▶ _PROVIDED MATERIAL_:
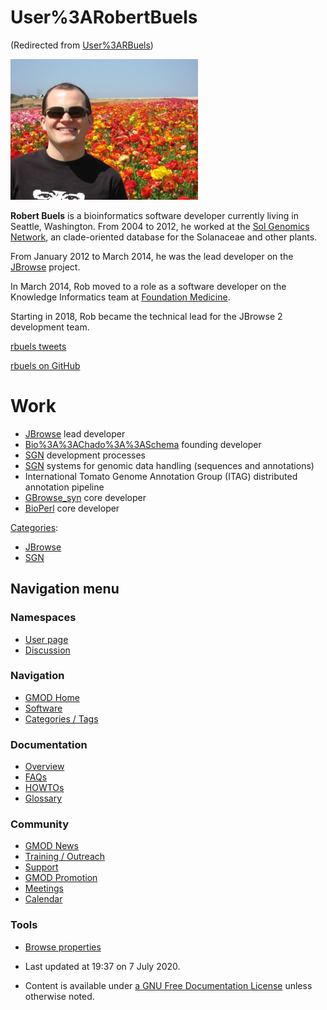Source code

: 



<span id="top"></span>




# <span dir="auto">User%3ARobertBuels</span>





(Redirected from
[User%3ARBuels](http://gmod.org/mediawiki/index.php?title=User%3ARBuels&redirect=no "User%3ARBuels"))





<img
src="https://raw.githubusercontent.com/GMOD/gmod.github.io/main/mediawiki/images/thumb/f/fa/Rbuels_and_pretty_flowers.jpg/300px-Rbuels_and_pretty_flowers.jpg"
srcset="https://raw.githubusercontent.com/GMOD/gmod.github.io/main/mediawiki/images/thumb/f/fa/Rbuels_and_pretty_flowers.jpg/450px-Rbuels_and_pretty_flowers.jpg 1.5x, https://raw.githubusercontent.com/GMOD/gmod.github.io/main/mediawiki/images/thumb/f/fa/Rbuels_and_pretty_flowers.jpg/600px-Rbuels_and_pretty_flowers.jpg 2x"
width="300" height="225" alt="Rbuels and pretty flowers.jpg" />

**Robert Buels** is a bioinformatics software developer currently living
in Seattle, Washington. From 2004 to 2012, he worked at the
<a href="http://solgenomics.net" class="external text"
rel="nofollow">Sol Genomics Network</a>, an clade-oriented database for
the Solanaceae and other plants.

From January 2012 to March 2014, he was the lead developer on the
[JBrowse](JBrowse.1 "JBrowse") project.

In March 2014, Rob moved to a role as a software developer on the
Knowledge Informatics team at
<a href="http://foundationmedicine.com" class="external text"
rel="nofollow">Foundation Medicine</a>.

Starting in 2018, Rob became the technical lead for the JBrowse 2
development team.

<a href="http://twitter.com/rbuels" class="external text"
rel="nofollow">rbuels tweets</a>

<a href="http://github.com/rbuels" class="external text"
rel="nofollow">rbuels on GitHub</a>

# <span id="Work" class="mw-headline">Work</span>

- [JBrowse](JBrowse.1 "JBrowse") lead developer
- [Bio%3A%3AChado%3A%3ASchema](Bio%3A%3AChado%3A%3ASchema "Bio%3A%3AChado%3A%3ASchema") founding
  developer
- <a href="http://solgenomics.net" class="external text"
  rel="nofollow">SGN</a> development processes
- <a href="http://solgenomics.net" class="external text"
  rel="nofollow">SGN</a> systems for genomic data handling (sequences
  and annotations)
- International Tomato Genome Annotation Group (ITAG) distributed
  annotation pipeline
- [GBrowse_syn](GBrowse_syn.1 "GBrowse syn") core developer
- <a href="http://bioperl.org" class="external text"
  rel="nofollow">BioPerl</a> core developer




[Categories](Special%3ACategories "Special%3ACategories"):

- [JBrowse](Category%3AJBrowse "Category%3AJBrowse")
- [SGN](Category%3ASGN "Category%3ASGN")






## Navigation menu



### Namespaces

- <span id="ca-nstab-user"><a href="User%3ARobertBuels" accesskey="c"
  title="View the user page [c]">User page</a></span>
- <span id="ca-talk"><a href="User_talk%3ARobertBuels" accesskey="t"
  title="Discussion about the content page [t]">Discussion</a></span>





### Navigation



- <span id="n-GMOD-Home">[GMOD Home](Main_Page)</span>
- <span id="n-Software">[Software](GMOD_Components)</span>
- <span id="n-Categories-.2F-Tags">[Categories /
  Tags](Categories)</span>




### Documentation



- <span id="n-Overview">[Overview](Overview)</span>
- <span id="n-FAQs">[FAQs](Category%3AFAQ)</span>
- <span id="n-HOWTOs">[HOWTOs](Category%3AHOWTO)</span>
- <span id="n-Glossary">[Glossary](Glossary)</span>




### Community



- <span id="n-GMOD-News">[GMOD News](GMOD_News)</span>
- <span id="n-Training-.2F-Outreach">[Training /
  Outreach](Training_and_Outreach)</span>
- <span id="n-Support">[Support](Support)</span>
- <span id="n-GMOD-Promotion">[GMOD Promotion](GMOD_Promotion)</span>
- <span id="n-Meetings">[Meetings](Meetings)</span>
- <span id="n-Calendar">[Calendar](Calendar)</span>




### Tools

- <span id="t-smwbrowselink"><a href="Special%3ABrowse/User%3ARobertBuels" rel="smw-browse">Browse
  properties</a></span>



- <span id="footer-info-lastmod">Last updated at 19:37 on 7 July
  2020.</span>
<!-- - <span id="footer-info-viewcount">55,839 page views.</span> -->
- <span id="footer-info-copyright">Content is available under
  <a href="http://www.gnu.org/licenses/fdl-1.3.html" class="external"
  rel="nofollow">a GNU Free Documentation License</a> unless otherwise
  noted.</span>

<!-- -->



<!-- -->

▶ _WHAT YOU HAVE TO DO_: Your answer should be one number: how many lines in the preceding listing hold "Documentation".

▶ _RESPONSE AREA_: 2